*** DATA UNDER STUDY ***

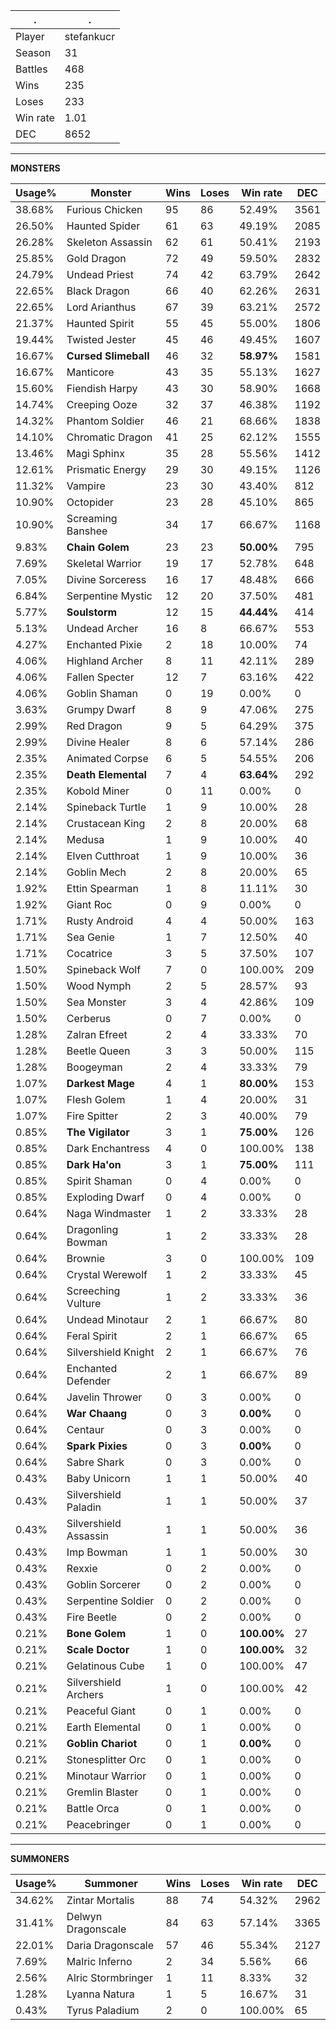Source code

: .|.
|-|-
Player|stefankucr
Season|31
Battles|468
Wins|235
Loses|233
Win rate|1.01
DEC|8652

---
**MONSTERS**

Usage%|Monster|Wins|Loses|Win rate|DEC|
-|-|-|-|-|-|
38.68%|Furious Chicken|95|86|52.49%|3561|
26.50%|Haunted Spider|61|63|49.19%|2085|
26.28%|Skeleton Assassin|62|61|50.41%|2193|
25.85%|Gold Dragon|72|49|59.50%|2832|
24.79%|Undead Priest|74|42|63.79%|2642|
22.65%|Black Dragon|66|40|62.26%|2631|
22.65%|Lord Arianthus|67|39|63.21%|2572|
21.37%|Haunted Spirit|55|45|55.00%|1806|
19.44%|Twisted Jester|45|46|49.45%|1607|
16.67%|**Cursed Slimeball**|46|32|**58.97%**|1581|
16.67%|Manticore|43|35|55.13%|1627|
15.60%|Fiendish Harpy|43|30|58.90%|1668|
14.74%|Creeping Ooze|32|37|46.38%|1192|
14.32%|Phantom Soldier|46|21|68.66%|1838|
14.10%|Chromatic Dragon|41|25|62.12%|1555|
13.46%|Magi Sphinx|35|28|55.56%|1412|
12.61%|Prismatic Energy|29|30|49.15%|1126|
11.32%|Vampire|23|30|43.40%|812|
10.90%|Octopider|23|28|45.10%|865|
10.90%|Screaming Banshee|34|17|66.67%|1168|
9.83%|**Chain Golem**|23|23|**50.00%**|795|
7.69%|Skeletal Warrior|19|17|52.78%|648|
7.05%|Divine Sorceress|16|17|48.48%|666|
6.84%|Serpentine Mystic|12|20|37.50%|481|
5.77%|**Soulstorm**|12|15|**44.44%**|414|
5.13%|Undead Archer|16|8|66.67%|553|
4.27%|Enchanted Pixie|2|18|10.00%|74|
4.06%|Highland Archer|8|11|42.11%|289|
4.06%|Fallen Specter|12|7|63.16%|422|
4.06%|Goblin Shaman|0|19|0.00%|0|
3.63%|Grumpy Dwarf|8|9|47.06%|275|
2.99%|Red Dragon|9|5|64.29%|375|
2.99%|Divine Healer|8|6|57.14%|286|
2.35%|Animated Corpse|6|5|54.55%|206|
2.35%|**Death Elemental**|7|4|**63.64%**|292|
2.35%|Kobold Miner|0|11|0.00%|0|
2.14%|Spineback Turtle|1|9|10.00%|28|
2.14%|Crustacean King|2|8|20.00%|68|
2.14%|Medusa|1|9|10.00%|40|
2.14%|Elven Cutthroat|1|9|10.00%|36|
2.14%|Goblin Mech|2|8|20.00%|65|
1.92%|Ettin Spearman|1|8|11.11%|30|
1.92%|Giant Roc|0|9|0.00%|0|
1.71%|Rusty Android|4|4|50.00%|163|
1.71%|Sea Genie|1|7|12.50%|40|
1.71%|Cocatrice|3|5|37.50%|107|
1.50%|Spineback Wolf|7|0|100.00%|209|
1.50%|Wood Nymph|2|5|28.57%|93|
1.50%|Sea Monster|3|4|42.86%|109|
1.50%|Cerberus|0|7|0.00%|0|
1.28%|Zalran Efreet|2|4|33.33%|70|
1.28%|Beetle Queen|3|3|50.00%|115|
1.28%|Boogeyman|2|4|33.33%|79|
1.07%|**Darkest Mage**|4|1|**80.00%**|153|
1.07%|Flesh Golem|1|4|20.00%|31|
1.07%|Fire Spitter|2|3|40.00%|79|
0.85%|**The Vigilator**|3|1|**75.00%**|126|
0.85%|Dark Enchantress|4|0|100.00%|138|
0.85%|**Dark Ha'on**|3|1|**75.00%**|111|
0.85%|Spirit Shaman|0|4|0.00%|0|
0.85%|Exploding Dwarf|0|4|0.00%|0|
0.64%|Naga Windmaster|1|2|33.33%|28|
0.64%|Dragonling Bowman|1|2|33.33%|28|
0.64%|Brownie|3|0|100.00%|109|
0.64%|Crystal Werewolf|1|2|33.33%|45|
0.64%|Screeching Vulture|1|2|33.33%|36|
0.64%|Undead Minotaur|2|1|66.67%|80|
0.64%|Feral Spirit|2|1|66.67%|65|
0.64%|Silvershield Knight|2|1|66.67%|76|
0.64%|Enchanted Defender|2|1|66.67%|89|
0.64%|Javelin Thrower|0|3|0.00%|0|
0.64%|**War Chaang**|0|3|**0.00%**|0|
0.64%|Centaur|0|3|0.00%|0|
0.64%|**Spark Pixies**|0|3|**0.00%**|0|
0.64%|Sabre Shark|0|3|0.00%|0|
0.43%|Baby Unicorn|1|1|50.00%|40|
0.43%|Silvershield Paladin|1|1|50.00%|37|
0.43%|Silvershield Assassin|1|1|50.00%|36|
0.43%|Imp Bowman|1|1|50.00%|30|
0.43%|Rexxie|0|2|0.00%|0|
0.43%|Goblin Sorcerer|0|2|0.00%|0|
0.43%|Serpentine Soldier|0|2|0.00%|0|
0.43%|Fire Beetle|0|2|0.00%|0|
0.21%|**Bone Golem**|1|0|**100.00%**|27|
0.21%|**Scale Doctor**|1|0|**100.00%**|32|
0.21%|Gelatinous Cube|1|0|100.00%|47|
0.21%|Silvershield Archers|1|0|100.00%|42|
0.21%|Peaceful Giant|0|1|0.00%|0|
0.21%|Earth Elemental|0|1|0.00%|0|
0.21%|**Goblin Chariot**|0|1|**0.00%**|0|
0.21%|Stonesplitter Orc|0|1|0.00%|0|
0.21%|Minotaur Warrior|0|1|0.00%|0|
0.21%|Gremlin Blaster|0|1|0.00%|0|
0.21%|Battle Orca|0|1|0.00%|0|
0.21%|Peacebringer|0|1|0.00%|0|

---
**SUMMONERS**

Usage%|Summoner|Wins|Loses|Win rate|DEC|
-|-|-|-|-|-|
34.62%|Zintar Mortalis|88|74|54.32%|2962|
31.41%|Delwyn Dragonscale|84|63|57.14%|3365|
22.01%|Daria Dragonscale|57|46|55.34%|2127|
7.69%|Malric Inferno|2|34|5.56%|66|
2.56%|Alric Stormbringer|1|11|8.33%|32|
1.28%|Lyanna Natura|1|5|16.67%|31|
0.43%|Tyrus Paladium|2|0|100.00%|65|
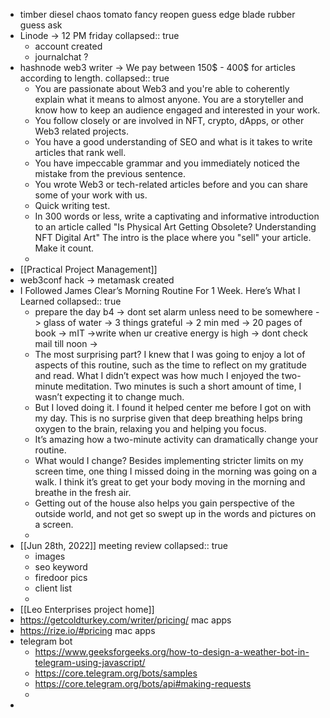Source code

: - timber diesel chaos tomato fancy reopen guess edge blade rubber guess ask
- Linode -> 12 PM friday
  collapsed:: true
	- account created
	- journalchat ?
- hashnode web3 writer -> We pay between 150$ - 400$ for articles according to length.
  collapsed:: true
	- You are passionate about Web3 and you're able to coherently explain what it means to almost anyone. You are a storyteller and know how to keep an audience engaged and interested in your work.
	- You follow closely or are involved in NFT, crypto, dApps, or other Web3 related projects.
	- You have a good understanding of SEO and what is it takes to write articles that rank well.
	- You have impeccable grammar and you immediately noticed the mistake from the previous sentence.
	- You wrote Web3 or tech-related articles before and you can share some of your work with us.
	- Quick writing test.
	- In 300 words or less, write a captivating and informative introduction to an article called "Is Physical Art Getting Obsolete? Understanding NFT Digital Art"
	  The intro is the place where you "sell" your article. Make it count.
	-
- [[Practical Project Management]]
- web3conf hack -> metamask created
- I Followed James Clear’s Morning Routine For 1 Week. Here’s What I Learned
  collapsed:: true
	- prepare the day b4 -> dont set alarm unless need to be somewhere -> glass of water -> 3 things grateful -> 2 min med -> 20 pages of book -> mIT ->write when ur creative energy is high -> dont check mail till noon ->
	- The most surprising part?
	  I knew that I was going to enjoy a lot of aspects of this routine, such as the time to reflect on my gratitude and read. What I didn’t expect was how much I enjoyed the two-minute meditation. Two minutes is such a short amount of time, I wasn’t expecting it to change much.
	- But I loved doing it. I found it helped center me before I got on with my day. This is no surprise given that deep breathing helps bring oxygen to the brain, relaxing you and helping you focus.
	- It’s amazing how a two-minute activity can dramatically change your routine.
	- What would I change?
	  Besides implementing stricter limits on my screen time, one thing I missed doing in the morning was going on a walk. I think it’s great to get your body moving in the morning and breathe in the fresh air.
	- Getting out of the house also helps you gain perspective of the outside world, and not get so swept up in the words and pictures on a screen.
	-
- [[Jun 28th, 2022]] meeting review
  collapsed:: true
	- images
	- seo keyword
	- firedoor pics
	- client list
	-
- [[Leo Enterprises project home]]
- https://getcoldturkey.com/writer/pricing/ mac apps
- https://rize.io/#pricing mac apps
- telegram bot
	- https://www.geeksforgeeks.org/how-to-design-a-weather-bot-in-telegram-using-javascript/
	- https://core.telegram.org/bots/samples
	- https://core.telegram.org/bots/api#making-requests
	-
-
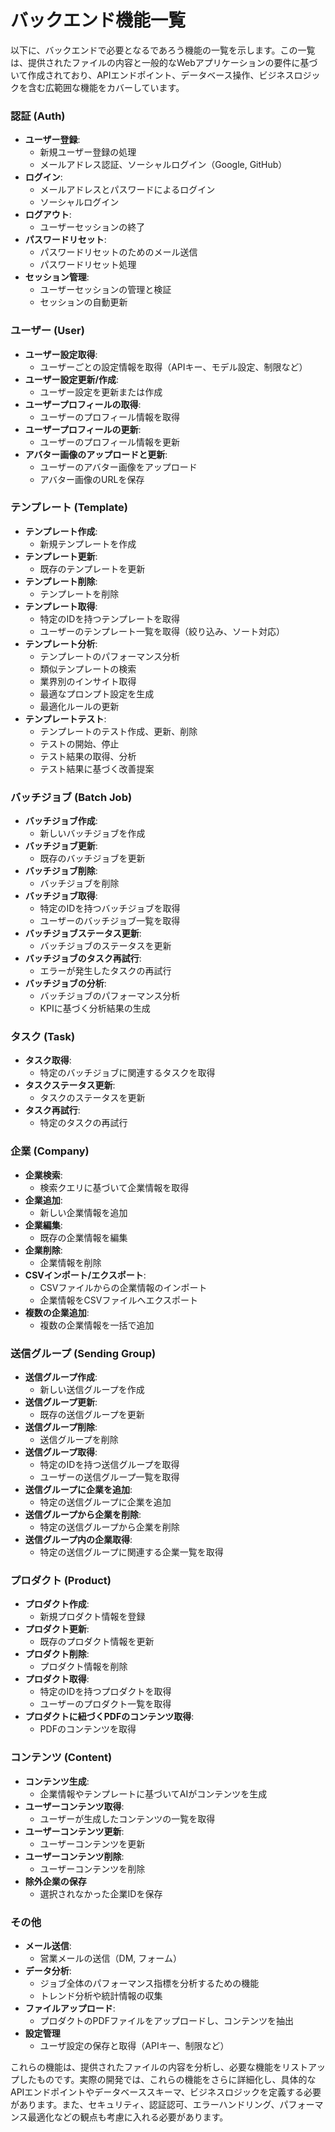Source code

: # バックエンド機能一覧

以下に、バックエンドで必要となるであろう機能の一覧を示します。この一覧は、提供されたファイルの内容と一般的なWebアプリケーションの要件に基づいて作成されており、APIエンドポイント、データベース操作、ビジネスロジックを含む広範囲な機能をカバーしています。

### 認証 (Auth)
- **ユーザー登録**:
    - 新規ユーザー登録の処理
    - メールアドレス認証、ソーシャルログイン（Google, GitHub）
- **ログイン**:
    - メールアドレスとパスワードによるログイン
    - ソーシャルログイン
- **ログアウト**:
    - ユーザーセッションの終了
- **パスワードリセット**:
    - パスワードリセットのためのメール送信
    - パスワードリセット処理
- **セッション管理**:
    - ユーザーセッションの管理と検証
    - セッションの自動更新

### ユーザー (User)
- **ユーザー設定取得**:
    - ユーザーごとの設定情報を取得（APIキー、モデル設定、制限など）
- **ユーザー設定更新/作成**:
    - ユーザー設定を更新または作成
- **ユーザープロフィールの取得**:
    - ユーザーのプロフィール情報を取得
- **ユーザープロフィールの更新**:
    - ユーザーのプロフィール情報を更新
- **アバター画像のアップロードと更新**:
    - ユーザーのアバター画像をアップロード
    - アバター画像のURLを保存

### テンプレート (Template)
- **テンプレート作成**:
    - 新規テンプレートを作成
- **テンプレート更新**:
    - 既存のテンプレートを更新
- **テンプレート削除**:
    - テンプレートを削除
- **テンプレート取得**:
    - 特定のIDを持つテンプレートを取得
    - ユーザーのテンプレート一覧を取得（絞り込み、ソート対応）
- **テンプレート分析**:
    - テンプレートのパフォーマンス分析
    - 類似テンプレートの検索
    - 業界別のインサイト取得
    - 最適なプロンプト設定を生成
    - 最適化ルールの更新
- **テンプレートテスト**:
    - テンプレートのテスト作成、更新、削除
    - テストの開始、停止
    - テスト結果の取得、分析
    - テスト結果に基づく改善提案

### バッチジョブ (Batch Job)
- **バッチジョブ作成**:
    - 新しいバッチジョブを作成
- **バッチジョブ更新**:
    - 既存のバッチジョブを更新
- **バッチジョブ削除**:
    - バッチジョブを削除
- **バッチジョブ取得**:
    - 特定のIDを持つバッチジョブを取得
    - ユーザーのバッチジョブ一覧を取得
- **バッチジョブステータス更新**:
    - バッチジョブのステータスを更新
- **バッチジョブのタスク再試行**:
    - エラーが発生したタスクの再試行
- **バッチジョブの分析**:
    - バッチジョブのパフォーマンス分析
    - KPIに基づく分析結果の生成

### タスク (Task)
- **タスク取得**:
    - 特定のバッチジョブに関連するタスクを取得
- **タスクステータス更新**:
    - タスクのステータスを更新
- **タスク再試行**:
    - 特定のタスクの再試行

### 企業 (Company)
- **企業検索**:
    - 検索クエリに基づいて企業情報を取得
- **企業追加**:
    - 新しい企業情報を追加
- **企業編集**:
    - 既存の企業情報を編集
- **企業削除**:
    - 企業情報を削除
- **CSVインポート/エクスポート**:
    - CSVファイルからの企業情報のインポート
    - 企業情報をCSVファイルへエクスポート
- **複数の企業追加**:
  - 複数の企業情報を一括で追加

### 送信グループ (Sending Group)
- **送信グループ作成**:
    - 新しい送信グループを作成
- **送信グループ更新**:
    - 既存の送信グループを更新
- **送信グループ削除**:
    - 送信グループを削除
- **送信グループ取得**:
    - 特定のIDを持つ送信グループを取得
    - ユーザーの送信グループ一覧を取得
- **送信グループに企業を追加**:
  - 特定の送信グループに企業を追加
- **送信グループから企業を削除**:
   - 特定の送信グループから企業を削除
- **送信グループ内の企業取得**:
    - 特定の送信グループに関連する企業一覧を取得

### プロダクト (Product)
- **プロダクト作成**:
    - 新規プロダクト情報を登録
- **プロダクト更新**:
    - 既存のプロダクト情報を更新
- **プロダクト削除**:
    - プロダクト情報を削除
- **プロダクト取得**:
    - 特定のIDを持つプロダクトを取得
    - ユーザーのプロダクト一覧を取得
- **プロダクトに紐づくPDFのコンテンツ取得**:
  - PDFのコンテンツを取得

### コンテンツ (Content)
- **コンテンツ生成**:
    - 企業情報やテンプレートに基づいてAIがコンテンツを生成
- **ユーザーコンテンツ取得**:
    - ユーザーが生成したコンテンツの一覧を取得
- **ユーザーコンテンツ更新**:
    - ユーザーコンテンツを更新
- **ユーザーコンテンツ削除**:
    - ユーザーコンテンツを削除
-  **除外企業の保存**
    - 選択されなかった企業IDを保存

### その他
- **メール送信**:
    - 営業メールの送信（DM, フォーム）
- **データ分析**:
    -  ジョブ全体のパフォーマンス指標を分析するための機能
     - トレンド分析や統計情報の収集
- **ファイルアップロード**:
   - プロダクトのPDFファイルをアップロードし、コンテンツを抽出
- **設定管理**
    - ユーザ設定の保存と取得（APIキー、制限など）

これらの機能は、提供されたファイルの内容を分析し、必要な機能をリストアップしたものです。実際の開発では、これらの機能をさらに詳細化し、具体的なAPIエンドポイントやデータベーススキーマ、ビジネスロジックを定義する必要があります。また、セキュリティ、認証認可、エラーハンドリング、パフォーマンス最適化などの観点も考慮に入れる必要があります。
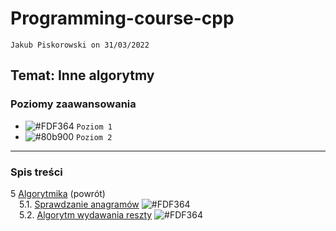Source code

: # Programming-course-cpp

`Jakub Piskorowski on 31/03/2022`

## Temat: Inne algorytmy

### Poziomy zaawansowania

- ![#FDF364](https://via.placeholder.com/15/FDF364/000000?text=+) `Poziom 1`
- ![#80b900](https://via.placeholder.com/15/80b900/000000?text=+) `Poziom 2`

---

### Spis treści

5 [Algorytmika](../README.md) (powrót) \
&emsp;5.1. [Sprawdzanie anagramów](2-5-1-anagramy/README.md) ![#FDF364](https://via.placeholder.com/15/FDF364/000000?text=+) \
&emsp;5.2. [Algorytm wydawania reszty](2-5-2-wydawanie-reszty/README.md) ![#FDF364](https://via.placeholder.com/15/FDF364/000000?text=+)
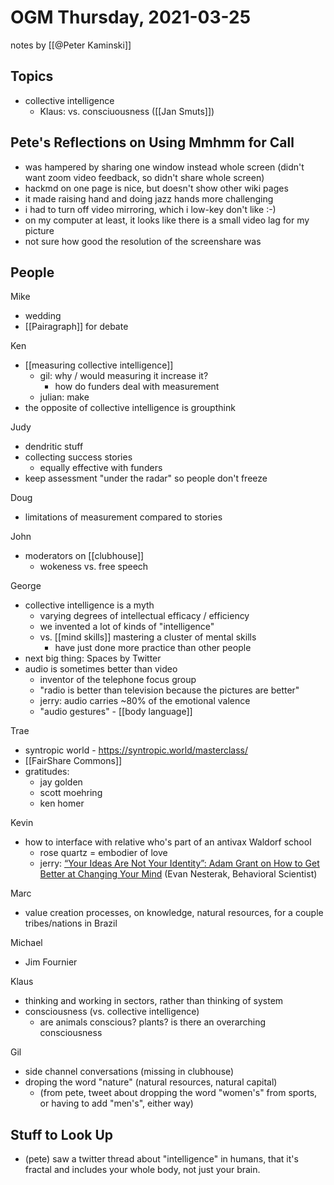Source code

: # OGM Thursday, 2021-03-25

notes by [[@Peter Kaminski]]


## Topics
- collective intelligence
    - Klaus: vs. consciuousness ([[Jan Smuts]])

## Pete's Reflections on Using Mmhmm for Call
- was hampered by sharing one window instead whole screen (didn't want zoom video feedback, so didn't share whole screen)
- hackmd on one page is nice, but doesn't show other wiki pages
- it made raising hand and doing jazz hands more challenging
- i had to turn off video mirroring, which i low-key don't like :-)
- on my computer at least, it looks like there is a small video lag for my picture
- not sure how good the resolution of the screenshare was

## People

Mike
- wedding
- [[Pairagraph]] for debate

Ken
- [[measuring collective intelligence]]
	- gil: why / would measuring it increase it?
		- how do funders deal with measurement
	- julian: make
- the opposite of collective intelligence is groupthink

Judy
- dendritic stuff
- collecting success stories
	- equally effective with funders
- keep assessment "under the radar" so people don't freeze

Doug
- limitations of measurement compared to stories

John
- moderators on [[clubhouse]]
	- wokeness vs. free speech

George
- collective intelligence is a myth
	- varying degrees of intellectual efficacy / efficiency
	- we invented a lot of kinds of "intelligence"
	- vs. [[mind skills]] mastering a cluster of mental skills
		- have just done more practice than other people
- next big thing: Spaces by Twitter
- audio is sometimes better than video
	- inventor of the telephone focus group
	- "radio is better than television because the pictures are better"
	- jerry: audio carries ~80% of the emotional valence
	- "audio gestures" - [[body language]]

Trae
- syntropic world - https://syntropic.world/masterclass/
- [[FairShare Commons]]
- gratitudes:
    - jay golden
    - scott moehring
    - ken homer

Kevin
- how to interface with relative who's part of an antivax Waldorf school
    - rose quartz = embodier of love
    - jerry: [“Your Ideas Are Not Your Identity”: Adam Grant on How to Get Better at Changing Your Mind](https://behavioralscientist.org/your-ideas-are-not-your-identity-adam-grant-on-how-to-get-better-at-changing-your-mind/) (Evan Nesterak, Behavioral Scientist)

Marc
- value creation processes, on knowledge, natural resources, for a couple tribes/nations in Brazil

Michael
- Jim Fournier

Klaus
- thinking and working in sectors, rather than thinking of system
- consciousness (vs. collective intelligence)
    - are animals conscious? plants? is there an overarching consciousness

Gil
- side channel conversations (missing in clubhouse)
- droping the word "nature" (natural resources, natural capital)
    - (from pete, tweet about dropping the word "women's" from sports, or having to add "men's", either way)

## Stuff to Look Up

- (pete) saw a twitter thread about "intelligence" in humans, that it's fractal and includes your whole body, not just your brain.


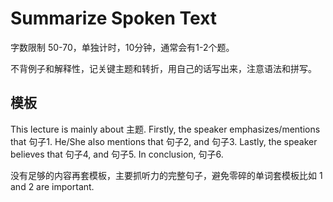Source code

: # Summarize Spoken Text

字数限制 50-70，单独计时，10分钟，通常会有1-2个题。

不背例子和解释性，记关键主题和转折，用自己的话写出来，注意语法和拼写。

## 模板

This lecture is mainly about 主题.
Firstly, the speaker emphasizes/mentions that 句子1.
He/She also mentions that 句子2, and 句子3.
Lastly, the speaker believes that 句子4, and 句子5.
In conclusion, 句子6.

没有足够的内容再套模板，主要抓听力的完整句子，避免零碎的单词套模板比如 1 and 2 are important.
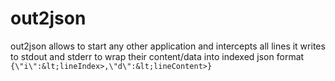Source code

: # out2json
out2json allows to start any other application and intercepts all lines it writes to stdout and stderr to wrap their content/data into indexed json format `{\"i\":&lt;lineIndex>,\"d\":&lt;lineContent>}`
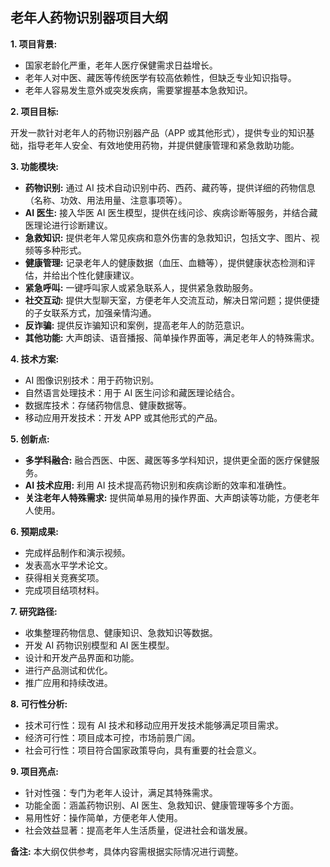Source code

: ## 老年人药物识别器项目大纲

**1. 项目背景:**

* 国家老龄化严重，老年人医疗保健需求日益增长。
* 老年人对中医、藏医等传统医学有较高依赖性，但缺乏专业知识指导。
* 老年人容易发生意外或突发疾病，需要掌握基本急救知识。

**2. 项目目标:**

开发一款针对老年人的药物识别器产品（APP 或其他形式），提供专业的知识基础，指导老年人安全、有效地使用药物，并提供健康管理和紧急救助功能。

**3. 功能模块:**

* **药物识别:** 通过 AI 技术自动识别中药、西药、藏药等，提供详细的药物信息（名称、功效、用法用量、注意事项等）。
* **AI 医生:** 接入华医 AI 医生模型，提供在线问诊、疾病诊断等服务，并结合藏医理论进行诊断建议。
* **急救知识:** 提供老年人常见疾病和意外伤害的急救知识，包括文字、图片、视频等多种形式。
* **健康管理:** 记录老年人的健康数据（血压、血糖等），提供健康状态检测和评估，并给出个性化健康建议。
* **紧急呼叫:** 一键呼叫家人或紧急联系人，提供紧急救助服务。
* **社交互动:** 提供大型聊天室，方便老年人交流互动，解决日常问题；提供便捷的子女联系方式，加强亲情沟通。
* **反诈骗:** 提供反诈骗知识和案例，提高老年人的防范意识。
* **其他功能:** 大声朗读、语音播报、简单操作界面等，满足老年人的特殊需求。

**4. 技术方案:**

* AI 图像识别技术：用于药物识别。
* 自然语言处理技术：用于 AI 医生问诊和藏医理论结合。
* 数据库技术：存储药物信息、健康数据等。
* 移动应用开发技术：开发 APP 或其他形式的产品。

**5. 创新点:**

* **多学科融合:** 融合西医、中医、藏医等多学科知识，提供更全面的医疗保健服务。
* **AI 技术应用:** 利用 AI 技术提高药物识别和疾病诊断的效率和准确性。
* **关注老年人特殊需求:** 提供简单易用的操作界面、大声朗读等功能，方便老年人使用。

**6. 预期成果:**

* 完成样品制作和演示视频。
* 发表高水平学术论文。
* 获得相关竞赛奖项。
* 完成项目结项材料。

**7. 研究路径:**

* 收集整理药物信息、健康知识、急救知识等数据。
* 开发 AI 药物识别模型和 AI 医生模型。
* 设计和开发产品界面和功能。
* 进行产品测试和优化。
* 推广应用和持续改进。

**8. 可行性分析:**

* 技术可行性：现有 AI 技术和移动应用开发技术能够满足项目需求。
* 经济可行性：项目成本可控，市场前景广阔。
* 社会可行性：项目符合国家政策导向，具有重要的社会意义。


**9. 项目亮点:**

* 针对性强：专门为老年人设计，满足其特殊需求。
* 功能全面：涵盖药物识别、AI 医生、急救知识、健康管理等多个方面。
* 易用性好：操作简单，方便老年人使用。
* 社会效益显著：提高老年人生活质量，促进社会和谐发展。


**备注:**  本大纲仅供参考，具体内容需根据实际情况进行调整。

*** End of DATA UNDER STUDY ***

Pictures aside, repeat exactly every line from the top of the listing above through the line bearing "10.90%|Screaming Banshee|34|17|66.67%|1168|", inclusive.

§ **EXPECTED OUTPUT**:
Source code

: .|.
|-|-
Player|stefankucr
Season|31
Battles|468
Wins|235
Loses|233
Win rate|1.01
DEC|8652

---
**MONSTERS**

Usage%|Monster|Wins|Loses|Win rate|DEC|
-|-|-|-|-|-|
38.68%|Furious Chicken|95|86|52.49%|3561|
26.50%|Haunted Spider|61|63|49.19%|2085|
26.28%|Skeleton Assassin|62|61|50.41%|2193|
25.85%|Gold Dragon|72|49|59.50%|2832|
24.79%|Undead Priest|74|42|63.79%|2642|
22.65%|Black Dragon|66|40|62.26%|2631|
22.65%|Lord Arianthus|67|39|63.21%|2572|
21.37%|Haunted Spirit|55|45|55.00%|1806|
19.44%|Twisted Jester|45|46|49.45%|1607|
16.67%|**Cursed Slimeball**|46|32|**58.97%**|1581|
16.67%|Manticore|43|35|55.13%|1627|
15.60%|Fiendish Harpy|43|30|58.90%|1668|
14.74%|Creeping Ooze|32|37|46.38%|1192|
14.32%|Phantom Soldier|46|21|68.66%|1838|
14.10%|Chromatic Dragon|41|25|62.12%|1555|
13.46%|Magi Sphinx|35|28|55.56%|1412|
12.61%|Prismatic Energy|29|30|49.15%|1126|
11.32%|Vampire|23|30|43.40%|812|
10.90%|Octopider|23|28|45.10%|865|
10.90%|Screaming Banshee|34|17|66.67%|1168|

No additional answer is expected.